Clinic Coder in Clinic Billing; Mon
3 weeks ago
The Clinic Coder 1 is responsible for assigning appropriate E&M, ICD-10 and CPT codes for services rendered in the inpatient and clinic setting. Abstracts clinical and demographic information into the EMR and financial databases.
The Clinic Coder 1 reports directly to the Director of Clinic Operations
Responsibilities:
1. Assigns E&M, ICD-10 and CPT classification codes according to established coding guidelines.
2. Abstracts clinical, diagnosis, procedural and demographic information as specified by hospital/clinic policies and procedures.
3. Queries physicians when code assignments are not straightforward or are inadequate, ambiguous or unclear for coding purposes.
4. Keeps abreast of coding guidelines and reimbursement reporting requirements. Brings any identified concerns to Clinic Administration team for resolution.
5. Meets established coding productivity and accuracy standards.
6. Abides by the Standards of Ethical Coding as set forth by the AAPC.
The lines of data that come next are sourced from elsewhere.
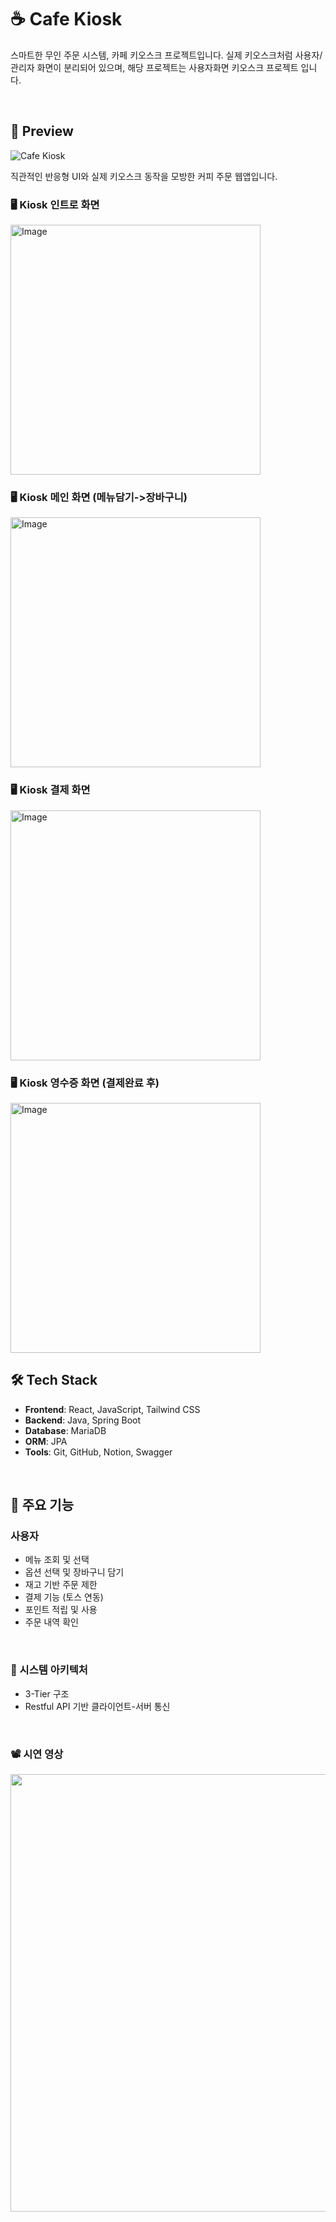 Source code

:# ☕ Cafe Kiosk

스마트한 무인 주문 시스템, 카페 키오스크 프로젝트입니다. 실제 키오스크처럼 사용자/관리자 화면이 분리되어 있으며, 해당 프로젝트는 사용자화면 키오스크 프로젝트 입니다.

<br />

## 📸 Preview

![Cafe Kiosk ](https://github.com/user-attachments/assets/2008a4e9-3ff2-4e7d-b414-21edcb07fef7)
<p>직관적인 반응형 UI와 실제 키오스크 동작을 모방한 커피 주문 웹앱입니다. </p>


### 🖥️ Kiosk 인트로 화면
<img width="400" alt="Image" src="https://github.com/user-attachments/assets/c905818d-520f-4edb-9ac9-2dbacd54d862" />

### 🖥️ Kiosk 메인 화면 (메뉴담기->장바구니)
<img width="400" alt="Image" src="https://github.com/user-attachments/assets/16eabdc7-ca60-43c0-985d-ffcd6731d42a" />

### 🖥️ Kiosk 결제 화면
<img width="400" alt="Image" src="https://github.com/user-attachments/assets/530dfb64-566a-4f62-8f7d-419e8b096ec1" />

### 🖥️ Kiosk 영수증 화면 (결제완료 후)
<img width="400" alt="Image" src="https://github.com/user-attachments/assets/c708ebf6-27d2-48b5-b345-9d035f62ab36" />

<br />

## 🛠️ Tech Stack

- **Frontend**: React, JavaScript, Tailwind CSS
- **Backend**: Java, Spring Boot
- **Database**: MariaDB
- **ORM**: JPA 
- **Tools**: Git, GitHub, Notion, Swagger

<br />

## 🚀 주요 기능

### 사용자
- 메뉴 조회 및 선택
- 옵션 선택 및 장바구니 담기
- 재고 기반 주문 제한
- 결제 기능 (토스 연동)
- 포인트 적립 및 사용
- 주문 내역 확인

<br />

### 📌 시스템 아키텍처
- 3-Tier 구조
- Restful API 기반 클라이언트-서버 통신

<br />

### 📽️ 시연 영상

<p align="center">
  <img src="https://your-image-url.gif" width="700" />
</p>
7. Other duties as assigned.
Qualifications:
1. Education:
a.) Minimum Requirements: 2 years of medical office coding or successful
completion of a Coding Certificate Program or an Associate’s Degree in a Medical Office Coding or related program. Coding experience preferred.
2. Licensure/Certification:
a.) Required to obtain CPC, CCA, CCS, or COC certification within one year of employment.
3. Work Experience:
a.) Experience in assignment of ICD-10 diagnoses and procedure preferred.
b.) Experience in appropriate assignment of E&M preferred.
c.) Experience in assignment of CPT procedural codes preferred.